Date: June 12th, 2008 in JABSOM News, Student Life    Print or PDF

Pictured: Marcus Iwane, MD, in 2010 at the JABSOM Convocation Ceremony.

The American Medical Association (AMA) Foundation and the John A. Burns School of Medicine (JABSOM) are proud to announce Marcus Iwane, of the University of Hawai’i at Mānoa John A. Burns School of Medicine, as a 2008 Minority Scholars Award recipient. As one of only 12 medical students chosen in the country, he will receive a $10,000 scholarship in recognition of his excellence as a medical student and outstanding promise for a future career in medicine. Iwane is the first student of Native Hawaiian heritage to win the scholarship.

Iwane, who receives the award June 13, 2008 in Chicago, is a second-year medical student at the University of Hawai’i at Mānoa’s John A. Burns School of Medicine. He attended Kamehameha Schools and Mililani Waena School. Iwane co-founded a medical student interest group focusing on the health care of indigenous Hawaiian populations. He is also actively involved with the JABSOM Department of Native Hawaiian Health, helping with blood pressure screenings and health fairs. Additionally, Iwane has conducted various research projects regarding Native Hawaiian Health.

Iwane said he remembers walking through the doors of JABSOM the first time last year, seeing the faces of his new classmates, and hearing that there were 15 other Native Hawaiians among the class. “I couldn’t believe it,” Iwane said. “I turned to my friend, Kuchi, and said, ‘heh fo realz?’” Iwane explained that reaction by citing statistics. “Only 8-9% of Hawai‘i’s practicing physicians are Native Hawaiian,” Iwane said. “But that percentage is rising.”

The Minority Scholars Award recognizes scholastic achievement and promise for the future among first or second-year medical students in groups defined as “historically underrepresented” in the medical profession. Less than seven percent of U.S. physicians fall within these groups, which include African American/Black, American Indian, Native Hawaiian, Alaska Native and Hispanic/Latino.

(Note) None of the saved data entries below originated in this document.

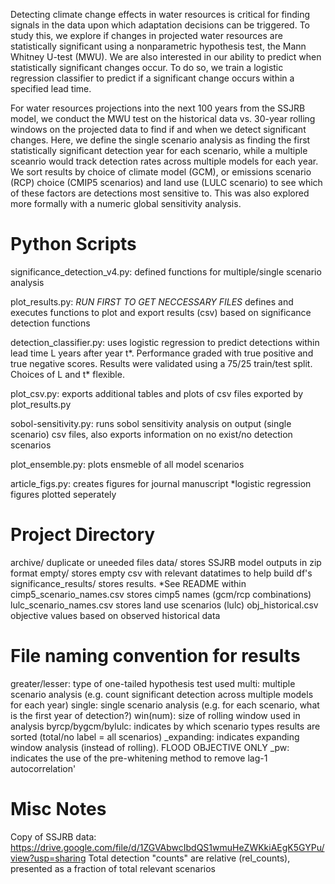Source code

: Detecting climate change effects in water resources is critical for finding signals in the data upon which adaptation decisions can be triggered. 
To study this, we explore if changes in projected water resources are statistically significant using a nonparametric hypothesis test, the Mann Whitney U-test (MWU). 
We are also interested in our ability to predict when statistically significant changes occur. 
To do so, we train a logistic regression classifier to predict if a significant change occurs within a specified lead time.

For water resources projections into the next 100 years from the SSJRB model, we conduct the MWU test on the historical data vs. 
30-year rolling windows on the projected data to find if and when we detect significant changes. 
Here, we define the single scenario analysis as finding the first statistically significant detection year for each scenario, 
while a multiple sceanrio would track detection rates across multiple models for each year. We sort results by choice of climate model (GCM), or 
emissions scenario (RCP) choice (CMIP5 scenarios) and land use (LULC scenario) to see which of these factors are detections most sensitive to. 
This was also explored more formally with a numeric global sensitivity analysis.

# Python Scripts
significance_detection_v4.py: defined functions for multiple/single scenario analysis

plot_results.py: *RUN FIRST TO GET NECCESSARY FILES* defines and executes functions to plot and export results (csv) based on significance detection functions

detection_classifier.py: uses logistic regression to predict detections within lead time L years after year t*. 
Performance graded with true positive and true negative scores. Results were validated using a 75/25 train/test split.
Choices of L and t* flexible.

plot_csv.py: exports additional tables and plots of csv files exported by plot_results.py

sobol-sensitivity.py: runs sobol sensitivity analysis on output (single scenario) csv files, also exports information on no exist/no detection scenarios

plot_ensemble.py: plots ensmeble of all model scenarios

article_figs.py: creates figures for journal manuscript *logistic regression figures plotted seperately

# Project Directory
archive/ duplicate or uneeded files
data/ stores SSJRB model outputs in zip format
empty/ stores empty csv with relevant datatimes to help build df's
significance_results/ stores results. *See README within
cimp5_scenario_names.csv stores cimp5 names (gcm/rcp combinations)
lulc_scenario_names.csv stores land use scenarios (lulc)
obj_historical.csv objective values based on observed historical data

# File naming convention for results
greater/lesser: type of one-tailed hypothesis test used
multi: multiple scenario analysis (e.g. count significant detection across multiple models for each year)
single: single scenario analysis (e.g. for each scenario, what is the first year of detection?)
win(num): size of rolling window used in analysis
byrcp/bygcm/bylulc: indicates by which scenario types results are sorted (total/no label = all scenarios)
_expanding: indicates expanding window analysis (instead of rolling). FLOOD OBJECTIVE ONLY
_pw: indicates the use of the pre-whitening method to remove lag-1 autocorrelation'

# Misc Notes
Copy of SSJRB data: https://drive.google.com/file/d/1ZGVAbwcIbdQS1wmuHeZWKkiAEgK5GYPu/view?usp=sharing
Total detection "counts" are relative (rel_counts), presented as a fraction of total relevant scenarios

“We are pleased to recognize the outstanding achievements of Marcus Iwane, and to provide him with substantial financial assistance for medical school,” said Barbara Rockett, MD, AMA Foundation President. “His academic accomplishments as well as a variety of activities in his community speak to his commitment to make a difference in the health of minority populations and the medical profession.”

The AMA Foundation, the philanthropic arm of the American Medical Association, has made a priority of helping medical students handle the rising cost of their education. On average, future physicians graduate approximately $130,000 in debt, and in many cases the debt load is much higher. Iwane said he is honored by the award, and will use the money to help pay his tuition.

Since its founding in 1950, the AMA Foundation has contributed more than $90 million in educational, research and public health grants.
The Minority Scholars Awards are given in collaboration with the AMA Minority Affairs Consortium, with support from Pfizer Inc.